No sonaba muy convincente, pero le tranquilizó oír su propia voz. Con ánimo resuelto cogió la palmatoria y el material de escritura y volvió arriba para continuar su trabajo.

Parte de los libros del archivo ya había sido catalogada por los monjes. Eso significaba que los libros estaban provistos de signaturas sucesivas que señalaban el orden en que estaban dispuestos en las estanterías. Si habían sacado un libro de allí, sería muy fácil descubrirlo: era imposible que el ladrón hubiera podido cambiar las restantes signaturas.
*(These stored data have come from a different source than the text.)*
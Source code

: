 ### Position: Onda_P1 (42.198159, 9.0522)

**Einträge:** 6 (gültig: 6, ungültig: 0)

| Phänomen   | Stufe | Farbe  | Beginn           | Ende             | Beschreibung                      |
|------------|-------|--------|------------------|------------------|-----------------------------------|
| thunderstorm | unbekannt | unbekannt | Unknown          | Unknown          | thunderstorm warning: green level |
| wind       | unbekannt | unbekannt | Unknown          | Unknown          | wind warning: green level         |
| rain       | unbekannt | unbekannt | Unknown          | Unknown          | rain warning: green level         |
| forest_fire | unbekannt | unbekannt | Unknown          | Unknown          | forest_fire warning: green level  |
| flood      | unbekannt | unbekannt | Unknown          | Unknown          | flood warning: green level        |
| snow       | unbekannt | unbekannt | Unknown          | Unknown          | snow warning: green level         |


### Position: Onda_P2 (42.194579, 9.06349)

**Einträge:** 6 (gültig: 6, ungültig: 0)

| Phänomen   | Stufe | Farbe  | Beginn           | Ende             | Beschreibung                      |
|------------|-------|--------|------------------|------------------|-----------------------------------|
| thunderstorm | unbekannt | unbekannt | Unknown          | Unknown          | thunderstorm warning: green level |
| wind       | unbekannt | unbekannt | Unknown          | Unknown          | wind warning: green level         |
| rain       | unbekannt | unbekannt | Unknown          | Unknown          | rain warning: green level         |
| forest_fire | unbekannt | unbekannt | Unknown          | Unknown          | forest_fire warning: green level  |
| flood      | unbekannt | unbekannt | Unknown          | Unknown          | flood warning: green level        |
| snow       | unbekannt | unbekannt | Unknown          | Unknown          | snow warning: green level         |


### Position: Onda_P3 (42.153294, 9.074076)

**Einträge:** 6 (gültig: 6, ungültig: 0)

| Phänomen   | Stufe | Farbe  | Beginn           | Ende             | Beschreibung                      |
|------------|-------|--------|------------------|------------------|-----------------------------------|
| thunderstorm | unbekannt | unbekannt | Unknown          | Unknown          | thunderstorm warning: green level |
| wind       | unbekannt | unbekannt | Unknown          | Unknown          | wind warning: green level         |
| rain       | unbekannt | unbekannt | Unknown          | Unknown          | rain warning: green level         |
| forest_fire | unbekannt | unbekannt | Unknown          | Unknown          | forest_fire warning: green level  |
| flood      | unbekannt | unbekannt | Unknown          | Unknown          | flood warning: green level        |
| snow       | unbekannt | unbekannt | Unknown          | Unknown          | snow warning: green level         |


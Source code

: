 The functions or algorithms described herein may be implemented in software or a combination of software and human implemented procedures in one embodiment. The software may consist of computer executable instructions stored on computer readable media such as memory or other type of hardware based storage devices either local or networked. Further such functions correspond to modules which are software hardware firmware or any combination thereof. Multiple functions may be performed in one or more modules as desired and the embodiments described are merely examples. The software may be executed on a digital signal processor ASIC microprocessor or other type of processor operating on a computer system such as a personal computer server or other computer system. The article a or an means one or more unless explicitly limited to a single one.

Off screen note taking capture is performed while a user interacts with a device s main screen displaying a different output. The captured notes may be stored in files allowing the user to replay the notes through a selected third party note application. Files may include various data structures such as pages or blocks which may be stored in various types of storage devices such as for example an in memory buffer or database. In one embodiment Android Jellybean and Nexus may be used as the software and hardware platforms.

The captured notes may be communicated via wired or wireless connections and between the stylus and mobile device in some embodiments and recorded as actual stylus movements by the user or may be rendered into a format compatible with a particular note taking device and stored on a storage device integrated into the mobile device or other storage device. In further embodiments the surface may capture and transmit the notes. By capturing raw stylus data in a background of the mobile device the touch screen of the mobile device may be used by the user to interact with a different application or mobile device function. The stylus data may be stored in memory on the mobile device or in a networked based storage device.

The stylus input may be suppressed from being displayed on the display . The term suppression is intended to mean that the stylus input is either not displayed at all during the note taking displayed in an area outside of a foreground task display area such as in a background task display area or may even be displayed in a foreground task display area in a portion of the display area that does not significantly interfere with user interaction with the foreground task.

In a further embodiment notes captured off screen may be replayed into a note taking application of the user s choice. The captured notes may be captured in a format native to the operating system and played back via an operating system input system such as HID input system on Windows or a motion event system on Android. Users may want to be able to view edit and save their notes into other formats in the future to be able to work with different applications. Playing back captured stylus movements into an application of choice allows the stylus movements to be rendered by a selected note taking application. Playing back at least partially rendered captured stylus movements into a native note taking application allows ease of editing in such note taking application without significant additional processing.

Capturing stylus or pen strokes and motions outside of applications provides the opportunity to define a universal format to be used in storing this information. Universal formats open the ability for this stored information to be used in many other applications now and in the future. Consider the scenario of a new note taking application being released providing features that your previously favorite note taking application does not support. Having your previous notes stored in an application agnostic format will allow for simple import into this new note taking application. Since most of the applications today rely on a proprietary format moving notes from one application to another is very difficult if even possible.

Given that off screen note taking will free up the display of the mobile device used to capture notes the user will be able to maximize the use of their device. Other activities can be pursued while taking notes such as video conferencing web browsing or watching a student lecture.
De todos modos, teniendo en cuenta el abrumador número de volúmenes que se almacenaban en el archivo de Dryburgh, la tarea de revisar todas las signaturas y comprobar que no faltaba ninguna era un trabajo hercúleo. Y si el ladrón no había sido tan tonto para llevarse un ejemplar registrado y había sustraído uno de la zona no catalogada de la biblioteca, nunca conseguirían encontrar su pista.

A la luz oscilante de la vela, Quentin pasó revista a la siguiente estantería. Las signaturas incluían varias cifras romanas y caracteres que no eran fáciles de distinguir. Seguirlos requería la máxima concentración, de modo que el joven se olvidó casi por completo de su lúgubre entorno.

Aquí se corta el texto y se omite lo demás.